## Requirement
The word "want" marks the lines to keep; find each one in the data and copy it.

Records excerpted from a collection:
• • • •

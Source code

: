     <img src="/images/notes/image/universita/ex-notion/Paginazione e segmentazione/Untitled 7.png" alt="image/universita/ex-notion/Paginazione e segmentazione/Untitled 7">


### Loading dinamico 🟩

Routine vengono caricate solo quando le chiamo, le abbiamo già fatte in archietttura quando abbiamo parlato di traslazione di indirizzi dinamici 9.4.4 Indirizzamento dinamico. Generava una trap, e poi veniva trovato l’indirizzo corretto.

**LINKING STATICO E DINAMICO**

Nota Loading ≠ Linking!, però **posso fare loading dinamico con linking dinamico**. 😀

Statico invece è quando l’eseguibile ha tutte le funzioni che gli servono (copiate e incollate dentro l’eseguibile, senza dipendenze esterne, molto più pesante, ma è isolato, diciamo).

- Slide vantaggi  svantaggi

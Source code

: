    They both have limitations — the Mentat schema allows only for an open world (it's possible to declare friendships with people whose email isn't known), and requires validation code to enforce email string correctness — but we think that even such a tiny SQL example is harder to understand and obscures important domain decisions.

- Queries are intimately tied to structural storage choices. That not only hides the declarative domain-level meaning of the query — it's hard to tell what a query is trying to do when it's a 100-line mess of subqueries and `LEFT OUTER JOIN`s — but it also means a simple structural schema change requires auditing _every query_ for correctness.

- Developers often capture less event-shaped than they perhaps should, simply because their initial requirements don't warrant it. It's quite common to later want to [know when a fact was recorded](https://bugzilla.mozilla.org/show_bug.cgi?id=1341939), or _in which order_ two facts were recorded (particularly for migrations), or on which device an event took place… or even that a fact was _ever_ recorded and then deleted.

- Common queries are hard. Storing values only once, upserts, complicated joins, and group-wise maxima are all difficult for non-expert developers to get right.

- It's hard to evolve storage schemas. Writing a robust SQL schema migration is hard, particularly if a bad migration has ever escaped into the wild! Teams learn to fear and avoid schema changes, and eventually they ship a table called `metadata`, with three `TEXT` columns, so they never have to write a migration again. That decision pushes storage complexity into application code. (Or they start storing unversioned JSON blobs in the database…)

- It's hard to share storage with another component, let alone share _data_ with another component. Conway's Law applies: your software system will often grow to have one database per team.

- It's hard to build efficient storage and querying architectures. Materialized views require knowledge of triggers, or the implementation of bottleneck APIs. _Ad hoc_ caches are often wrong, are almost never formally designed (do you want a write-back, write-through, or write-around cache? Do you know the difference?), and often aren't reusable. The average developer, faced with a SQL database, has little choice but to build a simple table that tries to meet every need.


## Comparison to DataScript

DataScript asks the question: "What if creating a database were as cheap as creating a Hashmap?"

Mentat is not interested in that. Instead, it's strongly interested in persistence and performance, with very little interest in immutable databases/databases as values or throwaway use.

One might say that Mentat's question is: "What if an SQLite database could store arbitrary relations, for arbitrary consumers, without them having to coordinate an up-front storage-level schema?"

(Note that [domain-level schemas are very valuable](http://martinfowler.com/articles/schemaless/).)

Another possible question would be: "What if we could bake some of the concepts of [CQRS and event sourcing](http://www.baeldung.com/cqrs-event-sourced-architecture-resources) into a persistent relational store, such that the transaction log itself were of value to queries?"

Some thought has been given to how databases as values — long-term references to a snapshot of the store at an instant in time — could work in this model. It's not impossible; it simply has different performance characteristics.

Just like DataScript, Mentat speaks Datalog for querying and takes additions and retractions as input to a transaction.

• • • •

## Response for this exercise
- Developers often capture less event-shaped than they perhaps should, simply because their initial requirements don't warrant it. It's quite common to later want to [know when a fact was recorded](https://bugzilla.mozilla.org/show_bug.cgi?id=1341939), or _in which order_ two facts were recorded (particularly for migrations), or on which device an event took place… or even that a fact was _ever_ recorded and then deleted.
- It's hard to build efficient storage and querying architectures. Materialized views require knowledge of triggers, or the implementation of bottleneck APIs. _Ad hoc_ caches are often wrong, are almost never formally designed (do you want a write-back, write-through, or write-around cache? Do you know the difference?), and often aren't reusable. The average developer, faced with a SQL database, has little choice but to build a simple table that tries to meet every need.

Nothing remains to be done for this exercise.